Personal information
- Born: December 18, 1938 (age 87) Independence, Kansas, U.S.
- Listed height: 6 ft 1 in (1.85 m)
- Listed weight: 185 lb (84 kg)

Career information
- High school: Broken Arrow (Broken Arrow, Oklahoma)
- College: Oklahoma State
- NFL draft: 1960: undrafted

Career history
- Houston Oilers (1960–1963, 1965);

Awards and highlights
- 2× AFL champion (1960, 1961); 2× TSN All-AFL (1961, 1962); 3× AFL All-Star (1961, 1962, 1963);
- Stats at Pro Football Reference

= Tony Banfield =

American football player (born 1938)

Tony Banfield (December 18, 1938) is an American former professional football player who was a defensive back for the Houston Oilers of the American Football League (AFL).
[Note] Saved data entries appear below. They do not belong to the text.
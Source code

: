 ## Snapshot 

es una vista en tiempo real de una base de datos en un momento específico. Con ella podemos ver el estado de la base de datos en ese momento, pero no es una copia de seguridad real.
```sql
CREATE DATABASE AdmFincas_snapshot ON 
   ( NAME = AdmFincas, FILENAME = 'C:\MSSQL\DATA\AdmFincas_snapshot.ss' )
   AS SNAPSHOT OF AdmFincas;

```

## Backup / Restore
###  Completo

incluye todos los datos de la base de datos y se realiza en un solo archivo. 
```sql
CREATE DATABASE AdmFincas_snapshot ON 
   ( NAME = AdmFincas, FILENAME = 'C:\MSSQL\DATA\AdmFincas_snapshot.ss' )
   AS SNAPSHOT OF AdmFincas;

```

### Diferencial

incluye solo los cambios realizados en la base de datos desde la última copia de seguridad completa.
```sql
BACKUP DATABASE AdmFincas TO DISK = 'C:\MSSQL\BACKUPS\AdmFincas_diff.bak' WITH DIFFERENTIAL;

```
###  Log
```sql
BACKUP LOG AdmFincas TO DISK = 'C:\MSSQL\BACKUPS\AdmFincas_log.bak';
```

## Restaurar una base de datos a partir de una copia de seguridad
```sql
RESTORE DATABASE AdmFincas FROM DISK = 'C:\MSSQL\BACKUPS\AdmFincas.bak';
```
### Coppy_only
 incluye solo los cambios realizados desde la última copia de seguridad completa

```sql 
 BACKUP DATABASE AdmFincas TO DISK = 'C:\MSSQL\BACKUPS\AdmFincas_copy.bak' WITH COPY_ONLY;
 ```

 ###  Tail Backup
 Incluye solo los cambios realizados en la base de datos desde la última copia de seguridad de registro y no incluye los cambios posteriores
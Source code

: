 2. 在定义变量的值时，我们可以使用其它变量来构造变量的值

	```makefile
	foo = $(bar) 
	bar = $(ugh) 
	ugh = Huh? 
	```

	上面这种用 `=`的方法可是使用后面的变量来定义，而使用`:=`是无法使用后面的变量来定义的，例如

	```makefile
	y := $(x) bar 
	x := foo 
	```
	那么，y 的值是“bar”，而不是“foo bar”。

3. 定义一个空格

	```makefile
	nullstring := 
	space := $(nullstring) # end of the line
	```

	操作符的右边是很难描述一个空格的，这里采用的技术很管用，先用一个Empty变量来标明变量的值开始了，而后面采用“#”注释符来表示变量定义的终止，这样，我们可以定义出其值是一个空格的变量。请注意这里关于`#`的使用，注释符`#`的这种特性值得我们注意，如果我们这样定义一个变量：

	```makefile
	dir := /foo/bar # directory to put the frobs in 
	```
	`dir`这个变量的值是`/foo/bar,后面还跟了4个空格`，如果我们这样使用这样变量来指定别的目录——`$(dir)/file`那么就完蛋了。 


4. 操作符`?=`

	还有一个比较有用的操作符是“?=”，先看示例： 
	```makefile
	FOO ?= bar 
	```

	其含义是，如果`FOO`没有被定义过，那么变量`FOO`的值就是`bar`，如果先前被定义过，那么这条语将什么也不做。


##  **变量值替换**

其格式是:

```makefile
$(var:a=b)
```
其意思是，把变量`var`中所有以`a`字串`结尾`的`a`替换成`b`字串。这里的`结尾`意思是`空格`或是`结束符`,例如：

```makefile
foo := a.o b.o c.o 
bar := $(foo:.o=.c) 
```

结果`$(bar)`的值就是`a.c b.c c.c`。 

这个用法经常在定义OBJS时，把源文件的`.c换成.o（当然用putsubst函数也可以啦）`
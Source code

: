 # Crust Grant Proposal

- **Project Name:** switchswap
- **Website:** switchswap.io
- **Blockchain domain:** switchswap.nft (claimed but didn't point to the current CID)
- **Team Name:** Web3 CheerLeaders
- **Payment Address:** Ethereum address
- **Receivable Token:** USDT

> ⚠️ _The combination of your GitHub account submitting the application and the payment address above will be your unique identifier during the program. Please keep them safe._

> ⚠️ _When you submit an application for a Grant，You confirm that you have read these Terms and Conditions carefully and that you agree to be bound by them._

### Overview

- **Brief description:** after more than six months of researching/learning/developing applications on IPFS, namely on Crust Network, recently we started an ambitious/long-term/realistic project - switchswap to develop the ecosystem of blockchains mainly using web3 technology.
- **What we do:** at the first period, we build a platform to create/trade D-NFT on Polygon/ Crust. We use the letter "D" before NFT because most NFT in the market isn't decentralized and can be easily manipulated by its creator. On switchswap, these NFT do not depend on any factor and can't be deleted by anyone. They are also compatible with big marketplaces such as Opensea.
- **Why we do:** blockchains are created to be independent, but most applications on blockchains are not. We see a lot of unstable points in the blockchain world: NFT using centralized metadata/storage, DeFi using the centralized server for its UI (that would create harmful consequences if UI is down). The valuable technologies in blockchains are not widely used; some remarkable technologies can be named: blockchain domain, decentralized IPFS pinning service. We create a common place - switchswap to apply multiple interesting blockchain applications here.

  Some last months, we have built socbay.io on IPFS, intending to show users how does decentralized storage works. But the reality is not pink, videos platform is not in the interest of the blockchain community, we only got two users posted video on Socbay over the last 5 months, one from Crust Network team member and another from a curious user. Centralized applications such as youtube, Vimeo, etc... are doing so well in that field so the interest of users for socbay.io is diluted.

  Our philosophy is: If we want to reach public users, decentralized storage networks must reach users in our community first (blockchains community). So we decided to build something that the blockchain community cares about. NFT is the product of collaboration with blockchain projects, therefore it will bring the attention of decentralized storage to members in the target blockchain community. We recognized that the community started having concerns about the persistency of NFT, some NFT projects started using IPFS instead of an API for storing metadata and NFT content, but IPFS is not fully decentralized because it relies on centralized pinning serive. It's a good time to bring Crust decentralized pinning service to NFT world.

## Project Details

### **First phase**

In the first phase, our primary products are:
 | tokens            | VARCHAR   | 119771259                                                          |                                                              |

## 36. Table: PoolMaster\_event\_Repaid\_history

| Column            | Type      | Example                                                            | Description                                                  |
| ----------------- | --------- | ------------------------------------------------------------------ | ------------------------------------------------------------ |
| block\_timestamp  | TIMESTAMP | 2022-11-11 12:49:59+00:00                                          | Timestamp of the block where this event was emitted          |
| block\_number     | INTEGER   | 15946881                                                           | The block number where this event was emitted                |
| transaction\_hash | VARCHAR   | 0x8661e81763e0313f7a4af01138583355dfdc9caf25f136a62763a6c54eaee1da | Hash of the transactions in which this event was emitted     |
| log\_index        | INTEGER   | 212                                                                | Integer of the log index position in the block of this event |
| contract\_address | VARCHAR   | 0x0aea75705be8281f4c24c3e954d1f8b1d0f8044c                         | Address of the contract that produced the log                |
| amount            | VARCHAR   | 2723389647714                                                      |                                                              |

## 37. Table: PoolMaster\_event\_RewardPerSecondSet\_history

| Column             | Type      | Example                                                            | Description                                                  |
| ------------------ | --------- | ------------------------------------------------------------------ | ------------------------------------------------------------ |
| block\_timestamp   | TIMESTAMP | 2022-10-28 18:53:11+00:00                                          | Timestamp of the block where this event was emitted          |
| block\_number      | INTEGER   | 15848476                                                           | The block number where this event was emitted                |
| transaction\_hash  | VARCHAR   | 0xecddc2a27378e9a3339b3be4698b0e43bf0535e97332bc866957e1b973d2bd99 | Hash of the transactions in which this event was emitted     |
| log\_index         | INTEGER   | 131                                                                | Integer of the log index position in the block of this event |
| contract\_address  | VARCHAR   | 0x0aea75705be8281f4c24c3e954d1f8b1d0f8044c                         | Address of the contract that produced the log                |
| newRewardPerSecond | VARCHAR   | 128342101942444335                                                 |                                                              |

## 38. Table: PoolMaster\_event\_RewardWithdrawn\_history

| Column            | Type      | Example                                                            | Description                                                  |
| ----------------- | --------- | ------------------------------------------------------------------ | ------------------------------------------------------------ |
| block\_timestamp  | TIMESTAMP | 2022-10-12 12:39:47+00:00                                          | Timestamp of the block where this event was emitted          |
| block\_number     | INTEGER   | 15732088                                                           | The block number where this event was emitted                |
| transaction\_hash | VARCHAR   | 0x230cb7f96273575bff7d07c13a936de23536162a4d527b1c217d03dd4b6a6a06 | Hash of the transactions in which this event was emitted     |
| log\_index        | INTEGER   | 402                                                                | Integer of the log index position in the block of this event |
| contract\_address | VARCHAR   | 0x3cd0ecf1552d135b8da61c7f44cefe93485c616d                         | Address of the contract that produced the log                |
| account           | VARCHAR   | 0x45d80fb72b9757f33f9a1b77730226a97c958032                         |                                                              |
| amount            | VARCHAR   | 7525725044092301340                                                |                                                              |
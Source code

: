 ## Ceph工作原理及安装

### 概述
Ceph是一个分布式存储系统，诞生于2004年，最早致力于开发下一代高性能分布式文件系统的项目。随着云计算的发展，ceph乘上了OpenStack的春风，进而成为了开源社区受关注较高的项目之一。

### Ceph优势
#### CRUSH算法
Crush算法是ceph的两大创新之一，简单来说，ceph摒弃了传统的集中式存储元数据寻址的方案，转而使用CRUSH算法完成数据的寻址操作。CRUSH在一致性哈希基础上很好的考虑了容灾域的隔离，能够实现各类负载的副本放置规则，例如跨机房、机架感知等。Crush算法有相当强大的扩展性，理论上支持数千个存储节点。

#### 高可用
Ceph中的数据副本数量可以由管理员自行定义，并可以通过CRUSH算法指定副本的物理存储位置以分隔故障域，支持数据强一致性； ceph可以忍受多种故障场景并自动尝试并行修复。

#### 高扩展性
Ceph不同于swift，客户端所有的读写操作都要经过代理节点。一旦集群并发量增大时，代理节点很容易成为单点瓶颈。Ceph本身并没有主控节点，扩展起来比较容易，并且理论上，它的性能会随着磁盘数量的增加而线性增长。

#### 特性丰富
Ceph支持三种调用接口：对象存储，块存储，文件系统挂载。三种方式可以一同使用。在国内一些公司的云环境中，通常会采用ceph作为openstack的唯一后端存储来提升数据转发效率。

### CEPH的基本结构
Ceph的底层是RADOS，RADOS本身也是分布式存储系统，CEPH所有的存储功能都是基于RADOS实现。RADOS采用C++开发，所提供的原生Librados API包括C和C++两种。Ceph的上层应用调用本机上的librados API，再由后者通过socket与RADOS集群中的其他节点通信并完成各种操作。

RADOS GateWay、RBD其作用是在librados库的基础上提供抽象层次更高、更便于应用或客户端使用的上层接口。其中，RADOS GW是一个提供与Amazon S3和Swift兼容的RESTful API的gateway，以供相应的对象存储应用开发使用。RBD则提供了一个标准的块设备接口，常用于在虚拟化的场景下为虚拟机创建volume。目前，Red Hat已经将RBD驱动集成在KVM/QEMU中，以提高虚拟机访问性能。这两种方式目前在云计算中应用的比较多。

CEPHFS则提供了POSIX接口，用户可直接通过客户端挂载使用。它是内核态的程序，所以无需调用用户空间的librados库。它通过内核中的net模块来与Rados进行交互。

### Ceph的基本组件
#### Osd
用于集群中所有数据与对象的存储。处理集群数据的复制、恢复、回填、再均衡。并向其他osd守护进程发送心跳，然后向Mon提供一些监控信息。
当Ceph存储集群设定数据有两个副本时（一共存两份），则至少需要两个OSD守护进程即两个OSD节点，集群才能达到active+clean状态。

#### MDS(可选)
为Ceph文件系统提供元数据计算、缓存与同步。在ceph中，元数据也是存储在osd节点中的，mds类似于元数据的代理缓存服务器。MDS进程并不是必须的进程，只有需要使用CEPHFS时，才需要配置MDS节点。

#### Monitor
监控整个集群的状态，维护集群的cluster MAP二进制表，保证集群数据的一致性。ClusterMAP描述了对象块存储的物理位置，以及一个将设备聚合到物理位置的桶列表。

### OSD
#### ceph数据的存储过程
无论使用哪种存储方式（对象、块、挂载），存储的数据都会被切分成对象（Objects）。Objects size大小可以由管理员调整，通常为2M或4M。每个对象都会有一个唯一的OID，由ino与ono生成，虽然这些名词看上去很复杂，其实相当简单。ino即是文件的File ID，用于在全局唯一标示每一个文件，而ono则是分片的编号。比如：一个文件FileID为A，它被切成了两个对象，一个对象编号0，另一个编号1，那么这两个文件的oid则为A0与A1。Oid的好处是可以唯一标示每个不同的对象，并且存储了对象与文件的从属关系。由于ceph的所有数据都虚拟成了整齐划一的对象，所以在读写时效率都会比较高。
He played college football for the Oklahoma State Cowboys. He played for Houston in the AFL from 1960 through 1963 and in 1965. In 1962, he returned a blocked punt 58 yards for a touchdown in the Oilers' 32–17 defeat of the Oakland Raiders. He was All-AFL in 1961 and 1962 and an American Football League Eastern Division All-Star in 1963. Banfield played in the first three AFL Championship games, winning the title in 1960 and 1961.